• **PROBLEM TO SOLVE**: Transcribe only the lines between the first line of the records and the line containing "入宅移居逐月吉日【到官舍移居同】", inclusive, exactly as written.

• **DATA EXTRACT**:
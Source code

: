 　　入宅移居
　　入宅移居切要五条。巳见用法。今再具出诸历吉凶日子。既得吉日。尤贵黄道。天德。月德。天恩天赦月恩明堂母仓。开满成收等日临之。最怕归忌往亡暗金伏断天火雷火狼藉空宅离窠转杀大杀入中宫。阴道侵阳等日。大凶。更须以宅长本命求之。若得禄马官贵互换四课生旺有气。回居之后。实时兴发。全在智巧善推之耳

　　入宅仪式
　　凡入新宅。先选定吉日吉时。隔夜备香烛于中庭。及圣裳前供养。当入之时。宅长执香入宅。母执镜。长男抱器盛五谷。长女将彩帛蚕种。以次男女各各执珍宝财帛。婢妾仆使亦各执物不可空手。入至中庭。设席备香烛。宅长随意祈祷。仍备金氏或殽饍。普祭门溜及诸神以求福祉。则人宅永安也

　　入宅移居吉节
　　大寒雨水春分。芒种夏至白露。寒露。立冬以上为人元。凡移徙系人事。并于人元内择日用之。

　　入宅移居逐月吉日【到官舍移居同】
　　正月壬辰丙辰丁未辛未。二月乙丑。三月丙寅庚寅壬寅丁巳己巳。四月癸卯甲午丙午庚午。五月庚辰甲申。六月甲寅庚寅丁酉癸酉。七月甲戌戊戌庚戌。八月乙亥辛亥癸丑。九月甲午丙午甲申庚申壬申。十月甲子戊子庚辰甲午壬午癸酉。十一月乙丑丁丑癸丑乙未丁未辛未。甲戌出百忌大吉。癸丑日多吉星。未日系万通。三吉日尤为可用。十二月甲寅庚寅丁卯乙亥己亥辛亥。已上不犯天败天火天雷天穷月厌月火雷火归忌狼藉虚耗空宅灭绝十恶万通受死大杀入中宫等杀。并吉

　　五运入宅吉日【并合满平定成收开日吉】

• **RESPONSE FOR THIS EXERCISE**:
Source code

: 　　入宅移居
　　入宅移居切要五条。巳见用法。今再具出诸历吉凶日子。既得吉日。尤贵黄道。天德。月德。天恩天赦月恩明堂母仓。开满成收等日临之。最怕归忌往亡暗金伏断天火雷火狼藉空宅离窠转杀大杀入中宫。阴道侵阳等日。大凶。更须以宅长本命求之。若得禄马官贵互换四课生旺有气。回居之后。实时兴发。全在智巧善推之耳

　　入宅仪式
　　凡入新宅。先选定吉日吉时。隔夜备香烛于中庭。及圣裳前供养。当入之时。宅长执香入宅。母执镜。长男抱器盛五谷。长女将彩帛蚕种。以次男女各各执珍宝财帛。婢妾仆使亦各执物不可空手。入至中庭。设席备香烛。宅长随意祈祷。仍备金氏或殽饍。普祭门溜及诸神以求福祉。则人宅永安也

　　入宅移居吉节
　　大寒雨水春分。芒种夏至白露。寒露。立冬以上为人元。凡移徙系人事。并于人元内择日用之。

　　入宅移居逐月吉日【到官舍移居同】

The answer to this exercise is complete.